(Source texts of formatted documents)
Start of Block
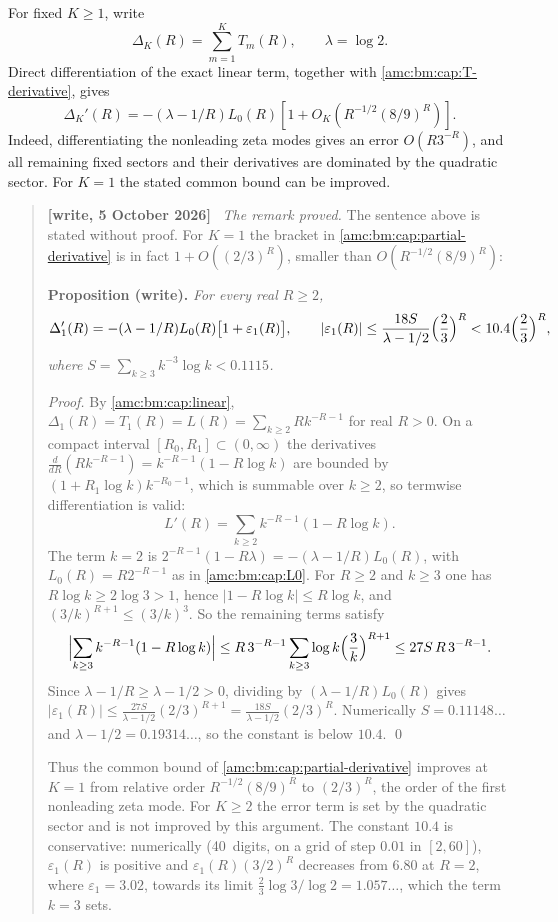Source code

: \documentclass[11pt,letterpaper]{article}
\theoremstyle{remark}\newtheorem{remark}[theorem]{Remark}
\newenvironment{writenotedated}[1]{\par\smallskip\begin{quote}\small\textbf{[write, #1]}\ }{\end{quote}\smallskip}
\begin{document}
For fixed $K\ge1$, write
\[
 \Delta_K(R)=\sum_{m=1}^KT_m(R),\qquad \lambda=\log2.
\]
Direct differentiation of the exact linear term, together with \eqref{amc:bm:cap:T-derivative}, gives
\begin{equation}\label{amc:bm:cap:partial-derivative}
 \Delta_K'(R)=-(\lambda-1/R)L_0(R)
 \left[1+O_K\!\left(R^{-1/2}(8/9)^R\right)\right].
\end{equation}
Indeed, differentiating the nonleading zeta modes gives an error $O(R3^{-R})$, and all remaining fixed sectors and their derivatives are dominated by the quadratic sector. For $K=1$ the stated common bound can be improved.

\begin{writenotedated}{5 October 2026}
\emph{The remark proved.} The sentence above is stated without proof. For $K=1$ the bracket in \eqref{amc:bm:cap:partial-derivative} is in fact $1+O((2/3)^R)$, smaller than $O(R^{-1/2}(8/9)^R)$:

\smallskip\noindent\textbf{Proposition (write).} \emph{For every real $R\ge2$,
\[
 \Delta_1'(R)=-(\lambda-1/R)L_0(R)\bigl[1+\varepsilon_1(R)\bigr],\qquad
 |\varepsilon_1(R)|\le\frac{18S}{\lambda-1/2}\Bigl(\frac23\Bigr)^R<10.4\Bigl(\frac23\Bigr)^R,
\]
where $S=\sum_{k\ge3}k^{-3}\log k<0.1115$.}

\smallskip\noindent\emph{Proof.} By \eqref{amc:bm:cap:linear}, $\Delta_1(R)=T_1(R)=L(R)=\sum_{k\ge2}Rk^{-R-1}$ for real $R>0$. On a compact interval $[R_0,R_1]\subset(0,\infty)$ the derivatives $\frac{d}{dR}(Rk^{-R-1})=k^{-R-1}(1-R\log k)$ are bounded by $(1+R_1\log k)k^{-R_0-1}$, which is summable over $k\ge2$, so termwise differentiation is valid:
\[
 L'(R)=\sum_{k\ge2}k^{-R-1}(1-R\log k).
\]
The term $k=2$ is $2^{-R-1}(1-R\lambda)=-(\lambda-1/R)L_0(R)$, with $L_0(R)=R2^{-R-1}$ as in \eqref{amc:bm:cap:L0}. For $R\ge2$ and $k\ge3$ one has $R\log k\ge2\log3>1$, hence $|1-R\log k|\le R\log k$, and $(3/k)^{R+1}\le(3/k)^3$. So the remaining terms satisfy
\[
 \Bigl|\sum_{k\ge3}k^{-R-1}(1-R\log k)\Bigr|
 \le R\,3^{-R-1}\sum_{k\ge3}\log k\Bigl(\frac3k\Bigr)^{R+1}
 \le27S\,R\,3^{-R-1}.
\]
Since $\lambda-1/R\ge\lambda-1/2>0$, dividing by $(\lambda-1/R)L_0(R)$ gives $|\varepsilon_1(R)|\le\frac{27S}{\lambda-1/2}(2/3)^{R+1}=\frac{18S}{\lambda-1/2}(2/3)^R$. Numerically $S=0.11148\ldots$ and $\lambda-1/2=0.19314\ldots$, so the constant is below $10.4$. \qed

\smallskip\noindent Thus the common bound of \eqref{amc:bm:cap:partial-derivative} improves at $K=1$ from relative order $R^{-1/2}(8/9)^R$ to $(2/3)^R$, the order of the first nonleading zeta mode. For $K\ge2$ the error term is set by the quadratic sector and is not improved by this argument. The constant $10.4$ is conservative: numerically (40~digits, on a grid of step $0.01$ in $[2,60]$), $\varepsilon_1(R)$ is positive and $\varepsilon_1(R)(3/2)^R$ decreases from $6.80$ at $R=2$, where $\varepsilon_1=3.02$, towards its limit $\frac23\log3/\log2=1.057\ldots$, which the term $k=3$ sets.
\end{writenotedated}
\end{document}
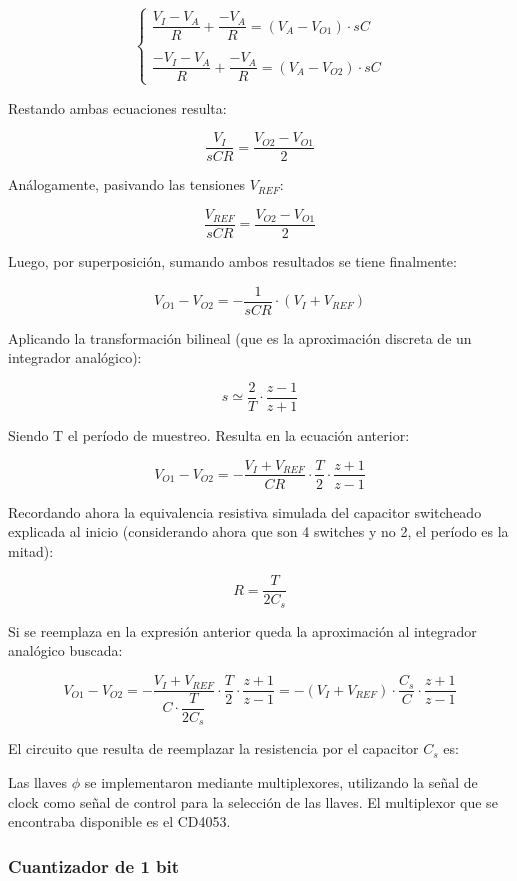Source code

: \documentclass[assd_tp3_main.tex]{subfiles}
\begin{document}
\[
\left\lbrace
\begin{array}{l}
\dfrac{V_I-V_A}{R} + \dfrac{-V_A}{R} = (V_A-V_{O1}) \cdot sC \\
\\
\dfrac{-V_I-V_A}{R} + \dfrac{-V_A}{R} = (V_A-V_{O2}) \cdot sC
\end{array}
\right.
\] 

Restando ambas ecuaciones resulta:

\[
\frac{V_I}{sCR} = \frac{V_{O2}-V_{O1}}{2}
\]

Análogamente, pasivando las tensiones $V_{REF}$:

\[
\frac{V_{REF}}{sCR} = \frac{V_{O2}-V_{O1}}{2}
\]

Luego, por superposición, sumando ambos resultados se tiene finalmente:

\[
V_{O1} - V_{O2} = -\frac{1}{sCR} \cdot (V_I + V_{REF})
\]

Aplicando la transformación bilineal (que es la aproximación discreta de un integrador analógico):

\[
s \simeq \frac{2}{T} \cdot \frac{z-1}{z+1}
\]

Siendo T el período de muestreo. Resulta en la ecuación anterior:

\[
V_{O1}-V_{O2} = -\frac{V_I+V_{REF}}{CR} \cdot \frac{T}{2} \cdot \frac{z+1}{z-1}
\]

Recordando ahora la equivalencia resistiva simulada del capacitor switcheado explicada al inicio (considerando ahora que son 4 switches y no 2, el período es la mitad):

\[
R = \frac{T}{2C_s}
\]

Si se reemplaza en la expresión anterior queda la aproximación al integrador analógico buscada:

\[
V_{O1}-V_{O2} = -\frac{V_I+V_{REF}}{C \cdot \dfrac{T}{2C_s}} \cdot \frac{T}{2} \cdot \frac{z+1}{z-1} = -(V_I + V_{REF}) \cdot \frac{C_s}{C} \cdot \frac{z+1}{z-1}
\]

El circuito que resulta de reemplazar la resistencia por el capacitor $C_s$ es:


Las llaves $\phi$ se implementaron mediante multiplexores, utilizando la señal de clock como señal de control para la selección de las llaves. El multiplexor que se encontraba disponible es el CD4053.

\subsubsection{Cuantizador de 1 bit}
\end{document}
End of Block
> REQUIRED WORK:
Leave out the pictures and give the rest of the records again exactly.

> REPLY TO THE TASK:
Source code

: \documentclass[11pt,letterpaper]{article}
\theoremstyle{remark}\newtheorem{remark}[theorem]{Remark}
\newenvironment{writenotedated}[1]{\par\smallskip\begin{quote}\small\textbf{[write, #1]}\ }{\end{quote}\smallskip}
\begin{document}
For fixed $K\ge1$, write
\[
 \Delta_K(R)=\sum_{m=1}^KT_m(R),\qquad \lambda=\log2.
\]
Direct differentiation of the exact linear term, together with \eqref{amc:bm:cap:T-derivative}, gives
\begin{equation}\label{amc:bm:cap:partial-derivative}
 \Delta_K'(R)=-(\lambda-1/R)L_0(R)
 \left[1+O_K\!\left(R^{-1/2}(8/9)^R\right)\right].
\end{equation}
Indeed, differentiating the nonleading zeta modes gives an error $O(R3^{-R})$, and all remaining fixed sectors and their derivatives are dominated by the quadratic sector. For $K=1$ the stated common bound can be improved.

\begin{writenotedated}{5 October 2026}
\emph{The remark proved.} The sentence above is stated without proof. For $K=1$ the bracket in \eqref{amc:bm:cap:partial-derivative} is in fact $1+O((2/3)^R)$, smaller than $O(R^{-1/2}(8/9)^R)$:

\smallskip\noindent\textbf{Proposition (write).} \emph{For every real $R\ge2$,
\[
 \Delta_1'(R)=-(\lambda-1/R)L_0(R)\bigl[1+\varepsilon_1(R)\bigr],\qquad
 |\varepsilon_1(R)|\le\frac{18S}{\lambda-1/2}\Bigl(\frac23\Bigr)^R<10.4\Bigl(\frac23\Bigr)^R,
\]
where $S=\sum_{k\ge3}k^{-3}\log k<0.1115$.}

\smallskip\noindent\emph{Proof.} By \eqref{amc:bm:cap:linear}, $\Delta_1(R)=T_1(R)=L(R)=\sum_{k\ge2}Rk^{-R-1}$ for real $R>0$. On a compact interval $[R_0,R_1]\subset(0,\infty)$ the derivatives $\frac{d}{dR}(Rk^{-R-1})=k^{-R-1}(1-R\log k)$ are bounded by $(1+R_1\log k)k^{-R_0-1}$, which is summable over $k\ge2$, so termwise differentiation is valid:
\[
 L'(R)=\sum_{k\ge2}k^{-R-1}(1-R\log k).
\]
The term $k=2$ is $2^{-R-1}(1-R\lambda)=-(\lambda-1/R)L_0(R)$, with $L_0(R)=R2^{-R-1}$ as in \eqref{amc:bm:cap:L0}. For $R\ge2$ and $k\ge3$ one has $R\log k\ge2\log3>1$, hence $|1-R\log k|\le R\log k$, and $(3/k)^{R+1}\le(3/k)^3$. So the remaining terms satisfy
\[
 \Bigl|\sum_{k\ge3}k^{-R-1}(1-R\log k)\Bigr|
 \le R\,3^{-R-1}\sum_{k\ge3}\log k\Bigl(\frac3k\Bigr)^{R+1}
 \le27S\,R\,3^{-R-1}.
\]
Since $\lambda-1/R\ge\lambda-1/2>0$, dividing by $(\lambda-1/R)L_0(R)$ gives $|\varepsilon_1(R)|\le\frac{27S}{\lambda-1/2}(2/3)^{R+1}=\frac{18S}{\lambda-1/2}(2/3)^R$. Numerically $S=0.11148\ldots$ and $\lambda-1/2=0.19314\ldots$, so the constant is below $10.4$. \qed

\smallskip\noindent Thus the common bound of \eqref{amc:bm:cap:partial-derivative} improves at $K=1$ from relative order $R^{-1/2}(8/9)^R$ to $(2/3)^R$, the order of the first nonleading zeta mode. For $K\ge2$ the error term is set by the quadratic sector and is not improved by this argument. The constant $10.4$ is conservative: numerically (40~digits, on a grid of step $0.01$ in $[2,60]$), $\varepsilon_1(R)$ is positive and $\varepsilon_1(R)(3/2)^R$ decreases from $6.80$ at $R=2$, where $\varepsilon_1=3.02$, towards its limit $\frac23\log3/\log2=1.057\ldots$, which the term $k=3$ sets.
\end{writenotedated}
\end{document}
Source code

: \documentclass[assd_tp3_main.tex]{subfiles}
\begin{document}
\[
\left\lbrace
\begin{array}{l}
\dfrac{V_I-V_A}{R} + \dfrac{-V_A}{R} = (V_A-V_{O1}) \cdot sC \\
\\
\dfrac{-V_I-V_A}{R} + \dfrac{-V_A}{R} = (V_A-V_{O2}) \cdot sC
\end{array}
\right.
\] 

Restando ambas ecuaciones resulta:

\[
\frac{V_I}{sCR} = \frac{V_{O2}-V_{O1}}{2}
\]

Análogamente, pasivando las tensiones $V_{REF}$:

\[
\frac{V_{REF}}{sCR} = \frac{V_{O2}-V_{O1}}{2}
\]

Luego, por superposición, sumando ambos resultados se tiene finalmente:

\[
V_{O1} - V_{O2} = -\frac{1}{sCR} \cdot (V_I + V_{REF})
\]

Aplicando la transformación bilineal (que es la aproximación discreta de un integrador analógico):

\[
s \simeq \frac{2}{T} \cdot \frac{z-1}{z+1}
\]

Siendo T el período de muestreo. Resulta en la ecuación anterior:

\[
V_{O1}-V_{O2} = -\frac{V_I+V_{REF}}{CR} \cdot \frac{T}{2} \cdot \frac{z+1}{z-1}
\]

Recordando ahora la equivalencia resistiva simulada del capacitor switcheado explicada al inicio (considerando ahora que son 4 switches y no 2, el período es la mitad):

\[
R = \frac{T}{2C_s}
\]

Si se reemplaza en la expresión anterior queda la aproximación al integrador analógico buscada:

\[
V_{O1}-V_{O2} = -\frac{V_I+V_{REF}}{C \cdot \dfrac{T}{2C_s}} \cdot \frac{T}{2} \cdot \frac{z+1}{z-1} = -(V_I + V_{REF}) \cdot \frac{C_s}{C} \cdot \frac{z+1}{z-1}
\]

El circuito que resulta de reemplazar la resistencia por el capacitor $C_s$ es:


Las llaves $\phi$ se implementaron mediante multiplexores, utilizando la señal de clock como señal de control para la selección de las llaves. El multiplexor que se encontraba disponible es el CD4053.

\subsubsection{Cuantizador de 1 bit}
\end{document}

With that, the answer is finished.